Take a look at our US market snapshot.

Huge jump in young buyers on ‘marathon’ mortgages

15:17 , Daniel O’Boyle

Young Londoners desperate to get on the housing market are signing up at an alarming pace to “marathon mortgages” that last at least 35 years, warn financial advisers.

High numbers of under 30s are buying houses or more usually flats with mortgage deals that extend beyond a typical retirement age of 67 in the latest sign that there is a huge gap between demand and supply in the capital’s property market.

While the longer-term deals cut monthly repayments, they also hugely increase the size of the total debt in ways some warn could later be seen as a mis-selling scandal encouraged by big banks.

Read more here

Wall Street stocks to jump when markets open

14:21 , Daniel O’Boyle

Wall Street shares are set for a rebound when markets open, according to futures markets.

S&P 500 futures are up by 0.9% to 4,176.50, while Dow Jones futures are also up 0.5%, to 32,811.00. The Nasdaq is set for an even bigger rise, with futures up 1.3% to 14,443.25.

Big risers include online bank SoFi, set to rise more than 10% after reporting its results this morning.

Interest rates rising faster for savings than loans

14:17 , Daniel O’Boyle

Panmure Gordon economist Simon French points out that interest rates are continuing to rise more rapidly for savings than for loans.

City does not expect fireworks from Bank of England at November interest rate meeting

14:11 , Daniel O’Boyle

The City is not expecting any fireworks from the Bank of England at its early November interest rate meeting, amid signs inflation is falling alongside fears of a wider recession.

With the Monetary Policy Committee’s next vote due on Thursday, Square Mile experts are more-or-less united in expecting the base cost of borrowing to stay on hold at 5.25% for the second consecutive meeting.

The MPC held the rate which sets the price of variable mortgages and loans in September, ending a run of 14 consecutive hikes dating back to December 2021. The pause came amid signs that the BOE’s campaign to tame inflation is working and alongside fears that the UK’s flatlining economy could be in jeopardy of falling into recession.

Read more here

Market snapshot as FTSE 100 holds gains

13:16 , Daniel O’Boyle

The FTSE 100 has held onto its early gains, but gilt yields have risen back towards the highs reached last week.

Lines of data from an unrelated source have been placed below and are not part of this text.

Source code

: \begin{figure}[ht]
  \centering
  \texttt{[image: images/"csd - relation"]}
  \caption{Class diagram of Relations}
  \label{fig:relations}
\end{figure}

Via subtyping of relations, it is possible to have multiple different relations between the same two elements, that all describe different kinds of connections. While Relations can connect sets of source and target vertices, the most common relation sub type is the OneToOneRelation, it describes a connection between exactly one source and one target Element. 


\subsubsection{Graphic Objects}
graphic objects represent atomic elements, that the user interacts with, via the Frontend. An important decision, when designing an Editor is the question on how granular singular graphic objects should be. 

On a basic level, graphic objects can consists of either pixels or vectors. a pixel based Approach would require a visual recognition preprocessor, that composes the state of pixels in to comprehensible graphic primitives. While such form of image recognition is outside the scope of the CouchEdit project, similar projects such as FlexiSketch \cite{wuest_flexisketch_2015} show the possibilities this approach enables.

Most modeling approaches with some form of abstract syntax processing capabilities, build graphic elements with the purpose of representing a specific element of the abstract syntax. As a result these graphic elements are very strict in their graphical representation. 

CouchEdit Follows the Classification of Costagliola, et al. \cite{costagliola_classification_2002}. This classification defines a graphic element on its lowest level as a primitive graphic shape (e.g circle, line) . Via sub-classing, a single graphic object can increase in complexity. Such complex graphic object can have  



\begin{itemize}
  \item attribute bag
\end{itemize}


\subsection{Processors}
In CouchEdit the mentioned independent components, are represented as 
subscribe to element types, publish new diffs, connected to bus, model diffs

Take a look at our lunchtime market snapshot.

Average value of a romance scam in June was nearly £70,000, says HSBC UK

12:53 , Daniel O’Boyle

The average value of a romance scam in June this year was nearly £70,000, according to cases seen by HSBC UK.

The bank said romance cons are often the highest-value for scammers, with criminals frequently spending months grooming their victims before they “show their true colours”.

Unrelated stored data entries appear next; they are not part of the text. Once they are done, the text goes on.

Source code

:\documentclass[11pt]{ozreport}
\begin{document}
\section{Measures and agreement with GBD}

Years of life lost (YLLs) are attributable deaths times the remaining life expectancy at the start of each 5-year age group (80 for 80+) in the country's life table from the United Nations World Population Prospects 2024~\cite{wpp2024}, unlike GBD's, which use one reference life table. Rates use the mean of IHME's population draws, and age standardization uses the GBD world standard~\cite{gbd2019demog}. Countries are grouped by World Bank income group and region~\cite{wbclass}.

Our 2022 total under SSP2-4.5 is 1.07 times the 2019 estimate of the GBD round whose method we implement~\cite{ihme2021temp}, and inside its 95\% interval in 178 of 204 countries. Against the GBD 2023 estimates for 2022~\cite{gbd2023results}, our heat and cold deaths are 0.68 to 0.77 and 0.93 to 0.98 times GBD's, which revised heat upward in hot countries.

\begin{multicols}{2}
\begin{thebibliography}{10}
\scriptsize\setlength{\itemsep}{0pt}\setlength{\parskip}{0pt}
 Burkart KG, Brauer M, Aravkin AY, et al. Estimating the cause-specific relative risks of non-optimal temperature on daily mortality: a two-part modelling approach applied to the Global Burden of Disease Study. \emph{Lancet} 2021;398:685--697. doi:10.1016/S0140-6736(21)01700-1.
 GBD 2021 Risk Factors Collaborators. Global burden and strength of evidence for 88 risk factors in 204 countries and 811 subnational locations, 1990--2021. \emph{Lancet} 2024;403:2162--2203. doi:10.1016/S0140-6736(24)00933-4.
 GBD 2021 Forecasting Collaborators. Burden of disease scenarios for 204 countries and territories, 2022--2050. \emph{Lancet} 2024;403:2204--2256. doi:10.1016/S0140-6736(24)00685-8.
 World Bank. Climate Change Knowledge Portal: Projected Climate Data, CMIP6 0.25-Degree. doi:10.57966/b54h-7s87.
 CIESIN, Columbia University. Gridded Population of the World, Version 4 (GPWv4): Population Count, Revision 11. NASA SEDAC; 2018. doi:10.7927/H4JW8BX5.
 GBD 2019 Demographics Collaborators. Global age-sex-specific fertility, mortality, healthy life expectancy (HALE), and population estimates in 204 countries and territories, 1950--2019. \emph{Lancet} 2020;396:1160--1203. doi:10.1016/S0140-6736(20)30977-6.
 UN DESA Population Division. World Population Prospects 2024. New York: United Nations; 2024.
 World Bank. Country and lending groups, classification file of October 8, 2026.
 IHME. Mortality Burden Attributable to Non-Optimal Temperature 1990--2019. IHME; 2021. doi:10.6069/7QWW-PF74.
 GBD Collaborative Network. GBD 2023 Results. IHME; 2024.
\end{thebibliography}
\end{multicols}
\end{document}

In the third quarter of this year, the average romance scam value was £27,876, according to HSBC UK’s analysis of cases it has seen.

In the second quarter of 2023, the average value of romance scams had been even higher, at £40,537 per case.

Read more here

London house prices fall as UK market undergoes most dramatic slowdown since 2009

12:29 , Daniel O’Boyle

London house prices have fallen this year as rising mortgages and the cost of living crisis hampers sales, according to the latest data from Zoopla.

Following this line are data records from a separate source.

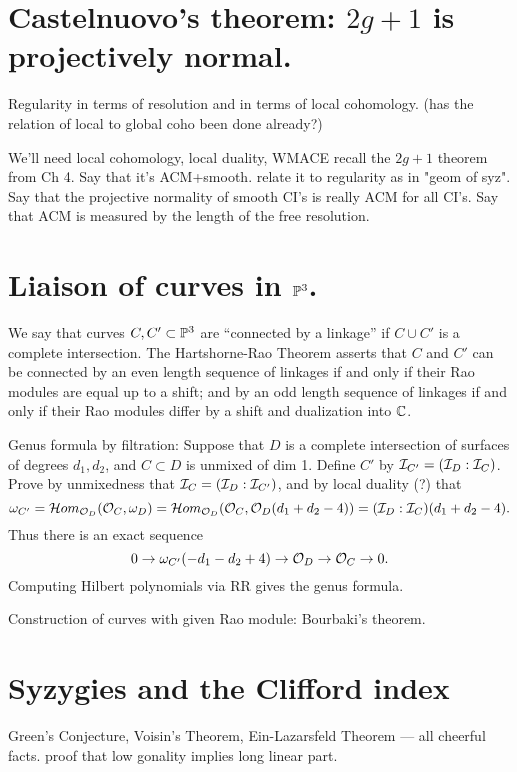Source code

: \section{Castelnuovo's theorem: $2g+1$ is projectively normal.}

 Regularity in terms of resolution and in terms of local cohomology. (has the relation of local to global coho been done already?)

We'll need local cohomology, local duality, 
 WMACE
recall the $2g+1$ theorem from Ch 4. Say that it's ACM+smooth. relate it to regularity as in "geom of syz". Say that the projective
normality of smooth CI's is really ACM for all CI's. Say that ACM is measured by the length of the free resolution.


\section{Liaison of curves in $\PP^3$.}

\begin{fact} We say that curves $C,C'\subset \PP^{3}$ are ``connected by a linkage'' if $C\cup C'$
is a complete intersection.
 The Hartshorne-Rao Theorem \cite{} asserts that 
$C$ and $C'$ can be connected by an even length sequence of linkages if and only if their Rao modules are equal up to a shift; and by an odd length sequence of linkages if and only if their Rao modules differ by a shift and dualization into $\CC$.
\end{fact}


Genus formula by filtration: Suppose that $D$ is a complete intersection of surfaces of degrees $d_1,d_2$, and 
$C\subset D$ is unmixed of dim 1. Define $C'$ by $\cI_{C'} = (\cI_D:\cI_C)$. Prove by unmixedness that 
$\cI_C = (\cI_D:\cI_{C'})$,  and by local duality (?) that 
$$
\omega_{C'} = \cHom_{\cO_D}(\cO_C, \omega_D) = 
\cHom_{\cO_D}(\cO_C, \cO_D(d_1+d_2-4))
=  (\cI_D:\cI_C)(d_1+d_2-4).
$$
Thus there is an exact sequence
$$
0\to \omega_{C'}(-d_1-d_2+4) \to \cO_D \to \cO_C \to 0.
$$
Computing Hilbert polynomials via RR gives the genus formula.

Construction of curves with given Rao module: Bourbaki's theorem.




\section{Syzygies and the Clifford index}
Green's Conjecture, Voisin's Theorem, Ein-Lazarsfeld Theorem --- all cheerful facts. proof that low gonality implies long linear part.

There were price drops across all boroughs, up to as much as 3 per cent in Croydon.

Along with Croydon, the boroughs with biggest falls in house prices were Harrow, at a 2.9 per cent drop, and Waltham Forest at 2.4 per cent.

Read more here

Mortgage approvals slump as ‘autumn housing market pick-up fails to materialise’

11:57 , Daniel O’Boyle

The number of mortgages approved to home buyers fell to the lowest level since January in September, while remortgage approvals slumped to a 24-year low, according to Bank of England figures.

In an indication of future borrowing, 43,300 mortgages were approved for house purchase in September, marking the lowest monthly total since January 2023, the Bank’s Money and Credit report showed.

And 20,600 remortgaging approvals were recorded in September – the lowest level since January 1999. The remortgaging figures only capture remortgaging with a different lender.

Read more here

Pearson and Airtel Africa rally after updates, FTSE 100 higher

10:26 , Graeme Evans

The FTSE 100 index today rallied by a better-than-expected 0.8% or 57.97 points to 7349.25, aided by share price gains of 2% for Diageo, Prudential and Flutter Entertainment.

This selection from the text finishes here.